From "The Men Who Cost Clinton the Election," by Jill Filipovic in the NYT.

November 29, 2017

One week it's Charlie Rose, 2 weeks later it's Matt Lauer. The morning-show man left standing is George Stephanopoulos.

Do these shows need a man? A week ago, NY Magazine ran "How Will CBS Replace Charlie Rose?" which doesn't assume that a man must replace Rose. Perhaps to take that position openly is to embrace sex discrimination. Even if you think it, you shouldn't say it, especially during The Reckoning.

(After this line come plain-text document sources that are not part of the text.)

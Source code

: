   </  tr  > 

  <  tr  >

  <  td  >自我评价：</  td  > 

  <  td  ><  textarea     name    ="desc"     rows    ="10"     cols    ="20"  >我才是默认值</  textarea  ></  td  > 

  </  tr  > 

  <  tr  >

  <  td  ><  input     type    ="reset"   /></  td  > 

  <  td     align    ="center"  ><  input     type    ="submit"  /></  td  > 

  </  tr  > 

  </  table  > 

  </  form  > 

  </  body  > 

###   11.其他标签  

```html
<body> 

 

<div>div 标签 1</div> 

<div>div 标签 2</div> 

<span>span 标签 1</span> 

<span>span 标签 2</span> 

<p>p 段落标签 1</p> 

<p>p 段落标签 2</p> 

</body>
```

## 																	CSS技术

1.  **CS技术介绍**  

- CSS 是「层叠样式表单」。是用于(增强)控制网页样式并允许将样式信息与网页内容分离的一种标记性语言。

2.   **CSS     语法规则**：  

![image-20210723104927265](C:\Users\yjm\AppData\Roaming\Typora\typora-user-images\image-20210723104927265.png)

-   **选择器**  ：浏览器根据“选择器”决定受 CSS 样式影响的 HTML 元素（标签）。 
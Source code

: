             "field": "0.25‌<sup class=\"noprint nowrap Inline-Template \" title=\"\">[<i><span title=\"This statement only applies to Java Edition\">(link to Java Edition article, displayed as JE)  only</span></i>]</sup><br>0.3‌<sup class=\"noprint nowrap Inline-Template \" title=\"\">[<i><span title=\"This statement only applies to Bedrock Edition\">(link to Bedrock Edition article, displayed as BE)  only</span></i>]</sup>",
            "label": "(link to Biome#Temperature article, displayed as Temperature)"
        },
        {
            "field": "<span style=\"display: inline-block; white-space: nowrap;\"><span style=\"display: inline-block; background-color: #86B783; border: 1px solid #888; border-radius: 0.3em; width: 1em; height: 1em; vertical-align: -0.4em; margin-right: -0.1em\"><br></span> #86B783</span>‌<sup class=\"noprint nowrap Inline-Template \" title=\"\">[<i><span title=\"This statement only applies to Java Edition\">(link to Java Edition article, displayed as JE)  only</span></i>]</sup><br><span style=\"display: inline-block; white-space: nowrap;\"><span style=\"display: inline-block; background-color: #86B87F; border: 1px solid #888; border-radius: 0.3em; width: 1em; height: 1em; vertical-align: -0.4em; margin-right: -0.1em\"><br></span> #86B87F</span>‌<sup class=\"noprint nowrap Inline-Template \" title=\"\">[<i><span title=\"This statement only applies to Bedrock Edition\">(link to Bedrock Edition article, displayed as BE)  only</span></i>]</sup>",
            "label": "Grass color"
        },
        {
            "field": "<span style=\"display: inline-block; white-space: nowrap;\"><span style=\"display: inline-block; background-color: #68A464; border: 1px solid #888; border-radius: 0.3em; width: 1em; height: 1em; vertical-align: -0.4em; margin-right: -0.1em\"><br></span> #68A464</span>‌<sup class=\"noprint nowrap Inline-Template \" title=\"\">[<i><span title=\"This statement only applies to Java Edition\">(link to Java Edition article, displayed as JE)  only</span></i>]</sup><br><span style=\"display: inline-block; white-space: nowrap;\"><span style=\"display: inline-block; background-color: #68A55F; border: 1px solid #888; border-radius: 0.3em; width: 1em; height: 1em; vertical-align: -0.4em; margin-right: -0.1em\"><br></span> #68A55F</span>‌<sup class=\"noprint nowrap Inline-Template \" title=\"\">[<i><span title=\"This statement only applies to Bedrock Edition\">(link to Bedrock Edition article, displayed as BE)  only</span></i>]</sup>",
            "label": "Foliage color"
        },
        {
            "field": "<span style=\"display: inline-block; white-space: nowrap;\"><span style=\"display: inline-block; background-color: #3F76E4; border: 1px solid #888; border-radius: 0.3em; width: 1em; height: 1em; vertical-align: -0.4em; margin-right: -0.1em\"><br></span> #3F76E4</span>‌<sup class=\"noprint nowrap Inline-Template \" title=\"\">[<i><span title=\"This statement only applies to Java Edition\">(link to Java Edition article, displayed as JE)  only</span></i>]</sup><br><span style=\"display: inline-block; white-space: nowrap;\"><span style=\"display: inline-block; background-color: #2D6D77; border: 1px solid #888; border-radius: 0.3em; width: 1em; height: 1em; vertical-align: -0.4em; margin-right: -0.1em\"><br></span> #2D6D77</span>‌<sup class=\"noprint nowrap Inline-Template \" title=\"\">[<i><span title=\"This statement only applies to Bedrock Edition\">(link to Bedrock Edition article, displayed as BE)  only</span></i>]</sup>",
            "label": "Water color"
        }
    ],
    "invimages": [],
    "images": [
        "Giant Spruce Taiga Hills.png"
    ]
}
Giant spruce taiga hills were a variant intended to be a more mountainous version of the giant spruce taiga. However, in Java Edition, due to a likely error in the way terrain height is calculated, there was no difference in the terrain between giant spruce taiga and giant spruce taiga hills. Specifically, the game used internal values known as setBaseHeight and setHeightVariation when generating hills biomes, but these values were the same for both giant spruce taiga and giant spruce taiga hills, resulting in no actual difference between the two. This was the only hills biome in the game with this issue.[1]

And yet these morning shows seem to be so much about emotionally bonding with these hosts. I'm saying that from a distance. I've never watched any of them (except in brief clips that occasionally make the news). Isn't it a question of who the viewers — mostly women? — want to wake up with? I believe that's the way these shows used to be talked about. But now, perhaps, that kind of discussion is politically incorrect.

The NY Magazine article does refer to gender at the very end, but only like this:
Letting O’Donnell and King handle the show themselves would also save money, no small thing in an age of ever-shrinking network bottom lines. Oh, and it would send a perhaps not-subtle message: Two women can do just fine anchoring a morning show themselves.

November 22, 2017

"CBS This Morning" may have fired Charlie Rose, but it used to revel in his sexual creepiness.

It's been a running joke on John Oliver's show for years:





Charlie Rose's "CBS This Morning" co-host Gayle King just happened to be a guest on Stephen Colbert's show last night. We're told she was already scheduled and, when the Rose story broke, she considered canceling, but Colbert's show is on CBS, and I assume I'm looking at CBS trying to extricate itself from the Charlie Rose story. And Gayle King isn't just committed to CBS, she's got her own reputation to keep clean. Watch the mind-numbing performance of Gayle King who plays dumb and cloyingly emotional:



1. In Colbert's introduction of King, he says she "delivers the hard news as co-anchor of 'CBS This Morning' and delivers the good news as the editor-at-large of O, the Oprah Magazine." Was "hard news" an intentional reference to Charlie Rose, whose penis is in the news? If innuendo was not intended, I believe it would have been noticed after it was written and edited out, so I say it was intended. Deniable, of course. Everything's deniable, like King's I-knew-nothing! routine.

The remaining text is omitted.